Bleeding or Inflamed Gums
If your gums are often bleeding or inflamed, you could have gingivitis (earliest stage of gum disease), periodontitis (gum disease), or plaque buildup. 1 in 2 American adults have some stage of gum disease. If left untreated, it can progress to a very serious gum infection that has dire effects throughout the mouth and body, including loose and lost teeth, loss of jaw bone, higher risk of stroke, heart and lung diseases, complications during pregnancy, and more.
Persistent Bad Breath
Halitosis (bad breath that persists despite regular flossing and brushing) can be an indication of a more serious issue, like gingivitis or bacterial plaque build up.

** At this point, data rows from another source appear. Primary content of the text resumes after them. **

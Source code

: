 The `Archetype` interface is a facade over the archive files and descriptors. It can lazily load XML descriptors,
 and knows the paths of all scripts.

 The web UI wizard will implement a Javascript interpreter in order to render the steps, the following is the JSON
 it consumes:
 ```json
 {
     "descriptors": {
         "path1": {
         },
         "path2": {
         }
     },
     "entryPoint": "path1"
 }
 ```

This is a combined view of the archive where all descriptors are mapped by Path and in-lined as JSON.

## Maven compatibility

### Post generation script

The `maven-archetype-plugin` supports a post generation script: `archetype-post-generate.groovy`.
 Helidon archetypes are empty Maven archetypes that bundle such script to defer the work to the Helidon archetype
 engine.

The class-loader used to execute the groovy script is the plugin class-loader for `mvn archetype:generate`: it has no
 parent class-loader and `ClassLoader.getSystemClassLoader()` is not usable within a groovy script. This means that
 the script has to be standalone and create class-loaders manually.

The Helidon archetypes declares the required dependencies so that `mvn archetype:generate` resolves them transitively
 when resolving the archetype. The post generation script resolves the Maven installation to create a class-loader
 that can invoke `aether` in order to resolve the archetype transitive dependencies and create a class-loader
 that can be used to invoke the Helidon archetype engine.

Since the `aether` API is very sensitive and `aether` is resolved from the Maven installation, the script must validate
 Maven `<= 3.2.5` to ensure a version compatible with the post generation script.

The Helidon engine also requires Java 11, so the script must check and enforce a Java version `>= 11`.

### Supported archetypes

It can also be a result of chronic dry mouth, which is another symptom that should be looked at and treated.
Though dry mouth is often a result of aging or medication, a sudden onset of persistent dry mouth with seemingly no cause can be an indicator of tooth decay. Our saliva helps protect our mouths against tooth decay, gum disease and other oral infections, so dry mouth is not just uncomfortable but also a serious oral health concern.
Sensitivity to Hot and/or Cold
Extreme sensitivity to hot and cold is typically an indicator of worn tooth enamel or receding gums, but can also be caused by other factors like tooth decay (cavities), cracked or chipped tooth, worn filling, or gum disease. All of these are oral health issues that will only worsen over time if left untreated.
Ongoing Medical Issues or Pregnancy
Ongoing health issues (like diabetes or cancer) and pregnancy have definite effects on oral health, and people with these conditions must be especially vigilant to prevent or catch any problems early on. Add a dentist to your health care team if you are pregnant or undergoing any chronic or prolonged medical issues.
With a good regular oral care routine as well as regular dental checkups, nearly all oral health issues can be prevented or caught and treated early before they become more serious ─ and more costly ─ issues. We use our mouths to eat, drink, speak, sing, and laugh, so be sure to treat your mouth with the care it deserves!